> **Work task**
Write out the records again, exactly, leaving none out.

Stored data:
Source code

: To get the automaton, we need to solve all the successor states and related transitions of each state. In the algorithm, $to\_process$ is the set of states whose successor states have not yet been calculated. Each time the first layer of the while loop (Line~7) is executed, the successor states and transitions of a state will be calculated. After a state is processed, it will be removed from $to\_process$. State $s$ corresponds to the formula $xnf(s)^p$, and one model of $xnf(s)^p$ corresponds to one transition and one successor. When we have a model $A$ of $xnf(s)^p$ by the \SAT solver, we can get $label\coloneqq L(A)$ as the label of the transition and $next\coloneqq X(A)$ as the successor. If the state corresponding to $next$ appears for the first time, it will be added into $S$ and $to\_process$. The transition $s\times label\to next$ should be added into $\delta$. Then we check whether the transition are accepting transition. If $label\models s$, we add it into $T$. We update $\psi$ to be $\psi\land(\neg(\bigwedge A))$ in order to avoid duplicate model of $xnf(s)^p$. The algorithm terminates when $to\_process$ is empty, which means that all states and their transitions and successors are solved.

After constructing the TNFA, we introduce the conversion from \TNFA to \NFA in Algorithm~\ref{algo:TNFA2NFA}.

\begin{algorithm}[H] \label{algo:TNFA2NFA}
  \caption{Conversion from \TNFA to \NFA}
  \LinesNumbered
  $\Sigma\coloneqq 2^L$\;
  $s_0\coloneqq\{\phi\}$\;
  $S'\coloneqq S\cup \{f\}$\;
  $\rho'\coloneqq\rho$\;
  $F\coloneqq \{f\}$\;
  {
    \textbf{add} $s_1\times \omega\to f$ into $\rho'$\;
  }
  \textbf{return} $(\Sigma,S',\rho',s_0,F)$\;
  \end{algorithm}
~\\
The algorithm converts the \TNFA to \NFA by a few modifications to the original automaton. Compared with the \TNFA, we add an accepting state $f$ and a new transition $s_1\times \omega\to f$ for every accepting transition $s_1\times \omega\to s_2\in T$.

> **Answer to this task**
Source code

: To get the automaton, we need to solve all the successor states and related transitions of each state. In the algorithm, $to\_process$ is the set of states whose successor states have not yet been calculated. Each time the first layer of the while loop (Line~7) is executed, the successor states and transitions of a state will be calculated. After a state is processed, it will be removed from $to\_process$. State $s$ corresponds to the formula $xnf(s)^p$, and one model of $xnf(s)^p$ corresponds to one transition and one successor. When we have a model $A$ of $xnf(s)^p$ by the \SAT solver, we can get $label\coloneqq L(A)$ as the label of the transition and $next\coloneqq X(A)$ as the successor. If the state corresponding to $next$ appears for the first time, it will be added into $S$ and $to\_process$. The transition $s\times label\to next$ should be added into $\delta$. Then we check whether the transition are accepting transition. If $label\models s$, we add it into $T$. We update $\psi$ to be $\psi\land(\neg(\bigwedge A))$ in order to avoid duplicate model of $xnf(s)^p$. The algorithm terminates when $to\_process$ is empty, which means that all states and their transitions and successors are solved.

After constructing the TNFA, we introduce the conversion from \TNFA to \NFA in Algorithm~\ref{algo:TNFA2NFA}.

\begin{algorithm}[H] \label{algo:TNFA2NFA}
  \caption{Conversion from \TNFA to \NFA}
  \LinesNumbered
  $\Sigma\coloneqq 2^L$\;
  $s_0\coloneqq\{\phi\}$\;
  $S'\coloneqq S\cup \{f\}$\;
  $\rho'\coloneqq\rho$\;
  $F\coloneqq \{f\}$\;
  {
    \textbf{add} $s_1\times \omega\to f$ into $\rho'$\;
  }
  \textbf{return} $(\Sigma,S',\rho',s_0,F)$\;
  \end{algorithm}
~\\
The algorithm converts the \TNFA to \NFA by a few modifications to the original automaton. Compared with the \TNFA, we add an accepting state $f$ and a new transition $s_1\times \omega\to f$ for every accepting transition $s_1\times \omega\to s_2\in T$.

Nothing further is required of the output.